Irène sentit les battements de son cœur s'accélérer et posa une main tremblante sur la poignée de la porte. Quelque chose l'arrêta. Un pressentiment. Il était encore temps de revenir en arrière, de retrouver Ismaël et de fuir cette maison avant le retour de Lazarus. La poignée tourna doucement sous ses doigts, glissant sur la peau. Irène ferma les yeux. Elle n'avait aucune raison d'entrer. Il lui suffisait de refaire le trajet dans l'autre sens. Elle n'avait aucune raison de céder à cette atmosphère irréelle d'envoûtement qui lui soufflait d'ouvrir la porte et d'en franchir irrémédiablement le seuil. Elle ouvrit les yeux.
Le corridor était là, qui lui montrait le chemin du retour dans les ténèbres. Elle soupira et, un instant, ses yeux se perdirent dans les reflets qui teintaient les voiles de gaze.
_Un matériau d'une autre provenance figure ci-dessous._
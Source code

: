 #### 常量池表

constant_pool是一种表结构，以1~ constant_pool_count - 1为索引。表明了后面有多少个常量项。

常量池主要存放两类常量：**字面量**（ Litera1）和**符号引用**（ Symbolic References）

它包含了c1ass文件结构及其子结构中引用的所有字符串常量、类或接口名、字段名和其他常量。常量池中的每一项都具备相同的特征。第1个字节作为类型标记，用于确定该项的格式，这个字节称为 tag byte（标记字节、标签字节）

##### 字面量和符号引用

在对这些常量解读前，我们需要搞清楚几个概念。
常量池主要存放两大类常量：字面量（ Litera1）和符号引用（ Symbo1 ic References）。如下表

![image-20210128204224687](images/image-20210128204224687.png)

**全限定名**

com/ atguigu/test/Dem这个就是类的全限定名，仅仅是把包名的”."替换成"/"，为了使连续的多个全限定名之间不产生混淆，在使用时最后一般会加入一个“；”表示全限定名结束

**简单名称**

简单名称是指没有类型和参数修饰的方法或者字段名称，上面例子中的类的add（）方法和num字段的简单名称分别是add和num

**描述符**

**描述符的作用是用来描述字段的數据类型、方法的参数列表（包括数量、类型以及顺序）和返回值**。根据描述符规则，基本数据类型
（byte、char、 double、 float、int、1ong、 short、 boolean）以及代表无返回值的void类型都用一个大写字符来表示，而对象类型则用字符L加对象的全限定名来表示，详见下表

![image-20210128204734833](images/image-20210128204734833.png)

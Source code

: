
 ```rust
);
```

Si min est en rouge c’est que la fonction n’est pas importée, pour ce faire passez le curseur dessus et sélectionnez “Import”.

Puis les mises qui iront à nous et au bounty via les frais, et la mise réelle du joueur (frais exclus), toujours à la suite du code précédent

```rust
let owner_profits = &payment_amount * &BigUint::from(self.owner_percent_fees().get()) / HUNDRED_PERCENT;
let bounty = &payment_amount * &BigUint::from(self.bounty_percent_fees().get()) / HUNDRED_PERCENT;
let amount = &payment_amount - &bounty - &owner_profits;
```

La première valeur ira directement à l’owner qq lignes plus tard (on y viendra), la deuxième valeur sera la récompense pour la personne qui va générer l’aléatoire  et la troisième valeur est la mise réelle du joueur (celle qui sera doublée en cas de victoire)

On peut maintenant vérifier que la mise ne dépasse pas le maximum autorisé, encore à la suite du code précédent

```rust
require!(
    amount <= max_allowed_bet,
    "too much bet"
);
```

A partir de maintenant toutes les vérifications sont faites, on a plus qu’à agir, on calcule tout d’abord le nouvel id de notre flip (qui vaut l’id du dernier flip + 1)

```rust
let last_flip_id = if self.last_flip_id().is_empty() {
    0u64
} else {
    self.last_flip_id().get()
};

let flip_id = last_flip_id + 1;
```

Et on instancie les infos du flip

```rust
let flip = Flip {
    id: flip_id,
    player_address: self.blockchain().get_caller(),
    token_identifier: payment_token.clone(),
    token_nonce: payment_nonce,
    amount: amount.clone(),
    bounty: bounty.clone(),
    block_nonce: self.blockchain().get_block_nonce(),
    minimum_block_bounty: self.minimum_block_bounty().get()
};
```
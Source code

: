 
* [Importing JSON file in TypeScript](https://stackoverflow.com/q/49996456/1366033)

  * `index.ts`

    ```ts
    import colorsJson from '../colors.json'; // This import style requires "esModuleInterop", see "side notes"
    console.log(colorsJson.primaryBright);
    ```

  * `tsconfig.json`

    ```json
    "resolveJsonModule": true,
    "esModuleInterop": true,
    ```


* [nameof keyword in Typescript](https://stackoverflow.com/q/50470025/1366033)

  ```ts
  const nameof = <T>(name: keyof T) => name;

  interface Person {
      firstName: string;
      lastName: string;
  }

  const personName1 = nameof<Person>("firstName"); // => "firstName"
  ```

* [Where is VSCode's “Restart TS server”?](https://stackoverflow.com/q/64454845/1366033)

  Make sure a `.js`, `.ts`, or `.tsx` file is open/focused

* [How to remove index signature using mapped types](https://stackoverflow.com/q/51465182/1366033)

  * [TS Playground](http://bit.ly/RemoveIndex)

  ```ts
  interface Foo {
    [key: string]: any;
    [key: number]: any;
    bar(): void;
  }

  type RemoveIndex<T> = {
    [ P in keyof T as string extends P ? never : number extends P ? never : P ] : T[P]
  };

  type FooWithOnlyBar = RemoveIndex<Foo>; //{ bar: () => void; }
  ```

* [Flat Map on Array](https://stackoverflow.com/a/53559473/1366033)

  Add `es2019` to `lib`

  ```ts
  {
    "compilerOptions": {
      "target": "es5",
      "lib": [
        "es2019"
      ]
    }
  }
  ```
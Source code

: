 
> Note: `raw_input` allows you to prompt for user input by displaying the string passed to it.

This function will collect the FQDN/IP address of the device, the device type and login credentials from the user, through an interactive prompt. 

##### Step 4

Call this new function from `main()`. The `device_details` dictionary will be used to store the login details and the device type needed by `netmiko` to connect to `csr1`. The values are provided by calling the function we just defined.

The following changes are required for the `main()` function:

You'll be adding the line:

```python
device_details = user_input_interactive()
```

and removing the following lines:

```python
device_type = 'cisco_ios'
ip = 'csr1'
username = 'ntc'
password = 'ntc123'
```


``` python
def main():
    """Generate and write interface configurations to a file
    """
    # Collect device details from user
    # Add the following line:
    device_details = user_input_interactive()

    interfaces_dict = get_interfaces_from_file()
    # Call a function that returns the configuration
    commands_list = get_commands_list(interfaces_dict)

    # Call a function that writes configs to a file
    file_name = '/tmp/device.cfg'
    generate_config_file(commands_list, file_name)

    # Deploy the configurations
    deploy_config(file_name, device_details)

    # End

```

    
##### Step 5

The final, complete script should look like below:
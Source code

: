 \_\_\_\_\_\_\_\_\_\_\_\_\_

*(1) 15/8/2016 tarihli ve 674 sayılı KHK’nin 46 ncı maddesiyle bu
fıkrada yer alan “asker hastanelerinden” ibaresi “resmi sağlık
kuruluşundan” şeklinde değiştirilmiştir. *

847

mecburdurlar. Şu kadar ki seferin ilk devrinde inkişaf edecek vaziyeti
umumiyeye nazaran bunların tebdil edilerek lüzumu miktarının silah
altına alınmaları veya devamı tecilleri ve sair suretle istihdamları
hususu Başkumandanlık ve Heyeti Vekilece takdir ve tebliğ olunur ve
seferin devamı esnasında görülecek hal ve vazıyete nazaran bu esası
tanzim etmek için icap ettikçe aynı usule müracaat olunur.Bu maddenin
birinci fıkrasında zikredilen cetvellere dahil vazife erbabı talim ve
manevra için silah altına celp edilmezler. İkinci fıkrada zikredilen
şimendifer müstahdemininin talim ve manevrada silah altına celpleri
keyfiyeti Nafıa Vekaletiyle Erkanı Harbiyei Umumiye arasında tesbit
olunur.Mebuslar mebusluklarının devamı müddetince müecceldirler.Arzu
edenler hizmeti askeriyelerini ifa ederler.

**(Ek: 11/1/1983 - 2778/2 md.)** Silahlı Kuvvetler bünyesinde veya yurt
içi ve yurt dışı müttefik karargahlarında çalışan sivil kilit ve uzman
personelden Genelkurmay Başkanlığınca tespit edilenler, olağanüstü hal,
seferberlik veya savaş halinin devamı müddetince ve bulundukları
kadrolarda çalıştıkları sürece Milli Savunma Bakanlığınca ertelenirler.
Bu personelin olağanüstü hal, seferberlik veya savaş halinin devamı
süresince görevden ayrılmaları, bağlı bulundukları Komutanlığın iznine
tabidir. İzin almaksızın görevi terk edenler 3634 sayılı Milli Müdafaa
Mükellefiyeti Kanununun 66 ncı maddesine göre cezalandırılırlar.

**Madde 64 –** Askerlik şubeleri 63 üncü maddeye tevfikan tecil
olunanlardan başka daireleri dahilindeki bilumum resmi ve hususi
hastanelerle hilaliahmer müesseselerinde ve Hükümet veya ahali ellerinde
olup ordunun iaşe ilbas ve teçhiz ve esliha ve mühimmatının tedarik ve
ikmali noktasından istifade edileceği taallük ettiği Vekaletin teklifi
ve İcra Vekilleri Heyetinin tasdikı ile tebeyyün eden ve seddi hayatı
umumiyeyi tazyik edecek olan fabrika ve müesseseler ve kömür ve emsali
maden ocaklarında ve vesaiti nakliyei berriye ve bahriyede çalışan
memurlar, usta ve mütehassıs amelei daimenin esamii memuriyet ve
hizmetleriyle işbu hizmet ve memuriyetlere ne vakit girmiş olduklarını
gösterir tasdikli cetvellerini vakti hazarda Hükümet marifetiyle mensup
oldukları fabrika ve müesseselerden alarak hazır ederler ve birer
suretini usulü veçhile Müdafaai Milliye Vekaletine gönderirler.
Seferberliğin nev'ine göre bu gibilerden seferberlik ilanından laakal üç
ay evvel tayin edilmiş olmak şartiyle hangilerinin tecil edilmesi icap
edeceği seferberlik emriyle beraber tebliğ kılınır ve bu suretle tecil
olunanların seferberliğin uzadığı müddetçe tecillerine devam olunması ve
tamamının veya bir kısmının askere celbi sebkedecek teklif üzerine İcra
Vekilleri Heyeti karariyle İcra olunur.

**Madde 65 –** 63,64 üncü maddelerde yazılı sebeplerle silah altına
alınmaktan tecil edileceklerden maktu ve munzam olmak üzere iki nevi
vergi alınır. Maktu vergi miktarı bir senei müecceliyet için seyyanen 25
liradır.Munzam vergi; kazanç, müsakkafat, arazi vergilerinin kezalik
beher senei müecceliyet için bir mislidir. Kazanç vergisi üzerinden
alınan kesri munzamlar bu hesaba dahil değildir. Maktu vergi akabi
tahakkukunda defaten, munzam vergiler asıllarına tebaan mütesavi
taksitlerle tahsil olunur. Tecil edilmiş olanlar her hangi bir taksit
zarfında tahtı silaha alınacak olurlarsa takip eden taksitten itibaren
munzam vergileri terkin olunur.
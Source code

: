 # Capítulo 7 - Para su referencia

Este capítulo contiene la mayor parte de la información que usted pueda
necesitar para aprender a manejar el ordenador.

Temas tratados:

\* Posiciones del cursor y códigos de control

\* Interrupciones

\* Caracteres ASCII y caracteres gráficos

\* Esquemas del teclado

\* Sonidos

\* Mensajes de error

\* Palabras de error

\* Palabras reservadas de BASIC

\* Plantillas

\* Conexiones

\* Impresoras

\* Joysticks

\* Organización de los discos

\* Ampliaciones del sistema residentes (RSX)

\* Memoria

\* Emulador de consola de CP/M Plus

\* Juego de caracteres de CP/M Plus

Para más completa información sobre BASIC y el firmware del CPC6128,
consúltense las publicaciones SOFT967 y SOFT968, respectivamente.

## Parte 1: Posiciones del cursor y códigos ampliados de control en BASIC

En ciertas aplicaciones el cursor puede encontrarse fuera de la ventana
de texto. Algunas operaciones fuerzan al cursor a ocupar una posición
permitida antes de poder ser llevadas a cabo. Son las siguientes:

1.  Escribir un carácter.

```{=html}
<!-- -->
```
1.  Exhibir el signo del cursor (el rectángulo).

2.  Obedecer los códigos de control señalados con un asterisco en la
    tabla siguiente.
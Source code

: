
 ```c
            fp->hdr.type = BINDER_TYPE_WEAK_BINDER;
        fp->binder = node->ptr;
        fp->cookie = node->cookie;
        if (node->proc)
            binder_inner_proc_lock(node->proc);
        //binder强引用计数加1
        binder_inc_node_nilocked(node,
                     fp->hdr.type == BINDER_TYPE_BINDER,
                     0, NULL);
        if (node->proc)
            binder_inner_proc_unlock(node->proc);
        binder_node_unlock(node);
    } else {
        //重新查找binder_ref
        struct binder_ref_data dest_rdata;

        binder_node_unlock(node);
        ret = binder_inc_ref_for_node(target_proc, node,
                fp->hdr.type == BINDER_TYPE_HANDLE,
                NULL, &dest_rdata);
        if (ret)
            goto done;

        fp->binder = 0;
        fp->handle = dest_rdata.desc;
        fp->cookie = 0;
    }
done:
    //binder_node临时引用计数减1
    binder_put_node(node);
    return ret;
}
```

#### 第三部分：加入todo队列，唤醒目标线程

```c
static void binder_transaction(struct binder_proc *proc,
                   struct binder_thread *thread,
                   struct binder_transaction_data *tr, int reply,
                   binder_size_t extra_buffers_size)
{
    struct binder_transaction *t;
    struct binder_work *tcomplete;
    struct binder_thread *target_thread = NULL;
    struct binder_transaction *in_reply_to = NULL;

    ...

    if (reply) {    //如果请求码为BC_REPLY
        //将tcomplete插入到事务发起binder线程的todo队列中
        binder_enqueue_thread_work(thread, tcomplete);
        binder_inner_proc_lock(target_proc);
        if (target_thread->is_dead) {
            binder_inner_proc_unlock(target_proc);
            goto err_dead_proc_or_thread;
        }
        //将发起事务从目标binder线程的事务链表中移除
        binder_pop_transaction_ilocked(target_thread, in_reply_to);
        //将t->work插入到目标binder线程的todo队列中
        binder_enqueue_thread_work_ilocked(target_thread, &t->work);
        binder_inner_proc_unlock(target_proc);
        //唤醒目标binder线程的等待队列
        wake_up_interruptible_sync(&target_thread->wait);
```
C'est alors que la silhouette obscure se découpa derrière le rideau et s'arrêta de l'autre côté.
- Ismaël ? murmura-t-elle.
La silhouette resta là quelques instants, puis, sans produire le moindre bruit, se retira de nouveau dans l'ombre.
- Ismaël, c'est toi ? demanda-t-elle encore.
Le lent poison de la panique avait commencé à se répandre dans ses veines. Sans quitter ce point des yeux, elle ouvrit la porte et entra dans la chambre, refermant derrière elle. Pendant une seconde, la lumière couleur saphir qui filtrait des grandes fenêtres, hautes et étroites, l'aveugla. Puis, ses pupilles s'acclimatant à la clarté évanescente de la pièce, elle parvint, les mains tremblantes, à gratter une des allumettes que lui avait données Ismaël. La lueur cuivrée de la flamme l'aida à découvrir une salle somptueuse, digne d'un palais, dont le luxe et la splendeur sortaient tout droit d'un conte de fée.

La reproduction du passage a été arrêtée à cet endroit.